Some of the questions raised in the conference:
- What is needed to transform purchasing from operational efficiency
to a source of competitive advantage?
- What strategies are needed for innovation?
- What type of expertise we would need to assure contribution to
innovation?
- Is there any knowing- doing gap in between what we know we should
do and what we are doing
- How to manage suppliers for innovation?
- What type of organisational structure is needed to facilitate
purchasing involvement in innovation process?
- What is the role of the company culture and values in stimulating
or inhibiting purchasing involvement?
- How to manage relationship with internal clients?

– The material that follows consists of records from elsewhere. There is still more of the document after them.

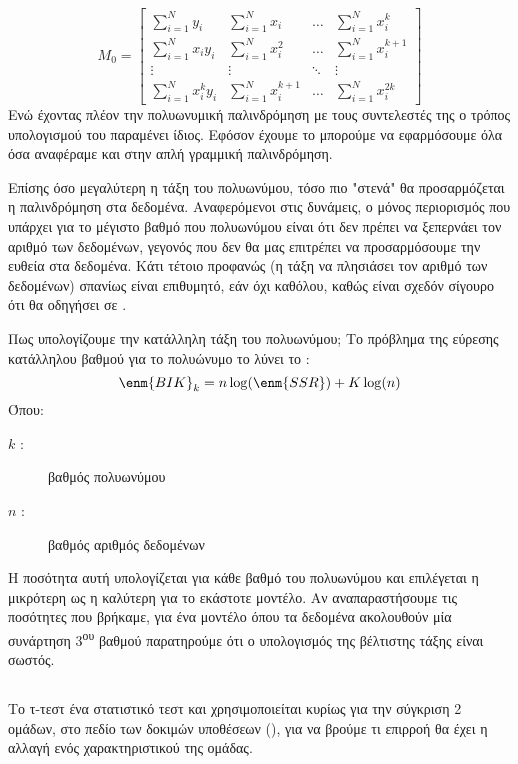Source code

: $$
M_0=
\begin{bmatrix}
    \sum\limits_{i=1}^Ny_i          & \sum\limits_{i=1}^Nx_i        & \dots     & \sum\limits_{i=1}^Nx_i^k \\
    \sum\limits_{i=1}^Nx_iy_i          & \sum\limits_{i=1}^Nx_i^2      & \dots     & \sum\limits_{i=1}^Nx_i^{k+1} \\
    \vdots                          & \vdots                        & \ddots    & \vdots \\
    \sum\limits_{i=1}^Nx_i^ky_i        & \sum\limits_{i=1}^Nx_i^{k+1}  & \dots     & \sum\limits_{i=1}^Nx_i^{2k}
\end{bmatrix}
$$
Ενώ έχοντας πλέον την πολυωνυμική παλινδρόμηση με τους συντελεστές της ο τρόπος
υπολογισμού του  παραμένει ίδιος. Εφόσον έχουμε το  μπορούμε να εφαρμόσουμε
όλα όσα αναφέραμε και στην απλή γραμμική παλινδρόμηση.

Επίσης όσο μεγαλύτερη η τάξη του πολυωνύμου, τόσο πιο "στενά" θα προσαρμόζεται η
παλινδρόμηση στα δεδομένα. Αναφερόμενοι στις δυνάμεις, ο μόνος περιορισμός που
υπάρχει για το μέγιστο βαθμό που πολυωνύμου είναι ότι δεν πρέπει να ξεπερνάει τον αριθμό
των δεδομένων, γεγονός που δεν θα μας επιτρέπει να προσαρμόσουμε την ευθεία στα
δεδομένα. Κάτι τέτοιο προφανώς (η τάξη να πλησιάσει τον αριθμό των δεδομένων) σπανίως
είναι επιθυμητό, εάν όχι καθόλου, καθώς είναι σχεδόν σίγουρο ότι θα οδηγήσει σε .

Πως υπολογίζουμε την κατάλληλη τάξη του πολυωνύμου;
Το πρόβλημα της εύρεσης κατάλληλου βαθμού για το πολυώνυμο το λύνει το :
$$\enm{BIK}_k=n\log (\enm{SSR})+K\log (n)$$
Όπου:
\begin{description}
    \item[$k$ :] βαθμός πολυωνύμου
    \item[$n$ :] βαθμός αριθμός δεδομένων
\end{description}
Η ποσότητα αυτή υπολογίζεται για κάθε βαθμό του πολυωνύμου και επιλέγεται η μικρότερη
ως η καλύτερη για το εκάστοτε μοντέλο. Αν αναπαραστήσουμε τις ποσότητες που
βρήκαμε, για ένα μοντέλο όπου τα δεδομένα ακολουθούν μία συνάρτηση 3\textsuperscript{ου} βαθμού
παρατηρούμε ότι ο υπολογισμός της βέλτιστης τάξης είναι σωστός.
\subsection{}
Το τ-τεστ ένα στατιστικό τεστ και χρησιμοποιείται κυρίως για την σύγκριση 2 ομάδων, στο
πεδίο των δοκιμών υποθέσεων (), για να βρούμε τι επιρροή θα έχει η
αλλαγή ενός χαρακτηριστικού της ομάδας.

- How to bring purchasing added value in innovation in the top
management table?
The panel of the speakers included:
Academics session
Elda Simonaska, MBA Course Director & Research Associate EIPM
“Purchasing: a driver, a passenger or a passer-by in the disruptive
innovation?”
Dr. Arjan Van Weele, UNIVERSITY OF TECHNOLOGY Eindhoven; NEVI-Chair
of Purchasing and Supply Management
“Suppliers as a source of innovation and competitive advantage”
Practitioners’ session
Bernd Kehl, Manager Procurement Operations – LEAR CORPORATION
“Purchasing involvement at R&D at Lear Corporation”

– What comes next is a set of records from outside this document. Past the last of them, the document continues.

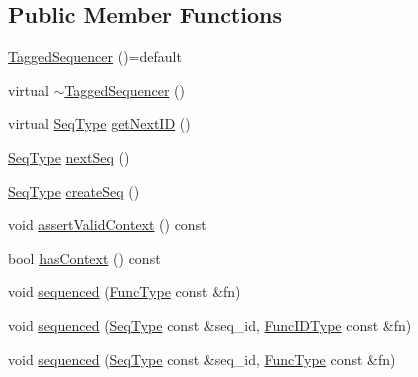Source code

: \subsection*{Public Member Functions}
\begin{DoxyCompactItemize}
\item 
\hyperlink{structvt_1_1seq_1_1_tagged_sequencer_aef74e4a510da24c2305b0d7097684a27}{Tagged\+Sequencer} ()=default
\item 
virtual \hyperlink{structvt_1_1seq_1_1_tagged_sequencer_aceb5a6bcf3915be2cc5d046c6b789af2}{$\sim$\+Tagged\+Sequencer} ()
\item 
virtual \hyperlink{structvt_1_1seq_1_1_tagged_sequencer_a1c8ee839258d0f88c49ef660267a81d5}{Seq\+Type} \hyperlink{structvt_1_1seq_1_1_tagged_sequencer_a243149e1efcc57ae08fb265b09ef9a60}{get\+Next\+ID} ()
\item 
\hyperlink{structvt_1_1seq_1_1_tagged_sequencer_a1c8ee839258d0f88c49ef660267a81d5}{Seq\+Type} \hyperlink{structvt_1_1seq_1_1_tagged_sequencer_af7a02a262d3da7958b24b7d7997df9f1}{next\+Seq} ()
\item 
\hyperlink{structvt_1_1seq_1_1_tagged_sequencer_a1c8ee839258d0f88c49ef660267a81d5}{Seq\+Type} \hyperlink{structvt_1_1seq_1_1_tagged_sequencer_a40e2409864dd545725218f4a8784fa94}{create\+Seq} ()
\item 
void \hyperlink{structvt_1_1seq_1_1_tagged_sequencer_ad611e5f85e87bcd6fb56058bacc64fa3}{assert\+Valid\+Context} () const
\item 
bool \hyperlink{structvt_1_1seq_1_1_tagged_sequencer_a5b09f5b9a741dc336f7e5b63223d2ef2}{has\+Context} () const
\item 
void \hyperlink{structvt_1_1seq_1_1_tagged_sequencer_aaef2d117b759bccdd9007f339c386a8e}{sequenced} (\hyperlink{namespacevt_1_1seq_a26c632e5cbf02395a8bbd9aa4c761232}{Func\+Type} const \&fn)
\item 
void \hyperlink{structvt_1_1seq_1_1_tagged_sequencer_a1250aeac9be57bb09addc44323f80e6f}{sequenced} (\hyperlink{structvt_1_1seq_1_1_tagged_sequencer_a1c8ee839258d0f88c49ef660267a81d5}{Seq\+Type} const \&seq\+\_\+id, \hyperlink{namespacevt_1_1seq_a228aa2c36a3564f50232a32a8b4ff866}{Func\+I\+D\+Type} const \&fn)
\item 
void \hyperlink{structvt_1_1seq_1_1_tagged_sequencer_ade6a701fdb88aadfb792fb5a5f4ecb3b}{sequenced} (\hyperlink{structvt_1_1seq_1_1_tagged_sequencer_a1c8ee839258d0f88c49ef660267a81d5}{Seq\+Type} const \&seq\+\_\+id, \hyperlink{namespacevt_1_1seq_a26c632e5cbf02395a8bbd9aa4c761232}{Func\+Type} const \&fn)
\item 

\end{DoxyCompactItemize}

Pierre Josselin, VP Purchasing- DANONE – BISCUIT DIVISION
“Purchasing innovation at Danone”
Nando Galazzo, VP Procurement - BOREALIS
“ Back to the future in procurement”
Dr. Wolfgang Heinbach, VP Business Excellence Radio– SIEMENS ICM
NETWORKS
“ Purchasing and innovation in Mobile Networks”
Consultants’ session
Bastiaan Soeteman, Senior Principal - AT KEARNEY
“Stretching the right side of the diamond – purchasing contribution
to innovation”
Khosro Ezaz-Nikpay, Principal, European Purchasing & Supply
Management Practice Leader – McKINSEY
“Sourcing for innovation”
Robert Ohmayer, Associate Partner, Operations Strategy - ROLAND
BERGER
“Driving innovation through purchasing and engineering”
Michael Walsh, Principal - Marco Kesteloo, VP - BOOZ ALLEN HAMILTON
“Innovation through purchasing – how to make it happen”.

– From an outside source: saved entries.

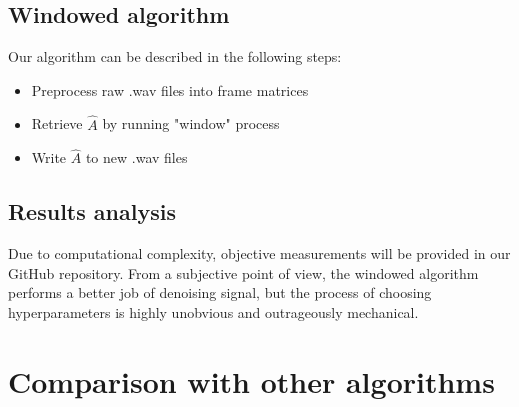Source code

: \subsection{Windowed algorithm}

Our algorithm can be described in the following steps:
\begin{itemize}
	\item Preprocess raw .wav files into frame matrices
	\item Retrieve $\hat{A}$ by running "window" process
	\item Write $\hat{A}$ to new .wav files
\end{itemize}

\subsection{Results analysis}
Due to computational complexity, objective measurements will be provided in our GitHub repository.
\newline
From a subjective point of view, the windowed algorithm performs a better job of denoising signal, but the process of choosing hyperparameters is highly unobvious and outrageously mechanical.

\section{Comparison with other algorithms}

Bertrand Lalanne, Senior Partner - CREARGIE
“Purchasing involvement in the innovation process – myths &
realities”
Their presentations and discussions led to few common observations.
Innovation is a critical business issue especially in the actual
business context. And if purchasing wants to take a strategic role,
it has to play by the rules of that game – it should be an
integrative part of company innovation processes, by bringing a
clear expertise and value added.
Companies today have reached the limits of incremental improvement.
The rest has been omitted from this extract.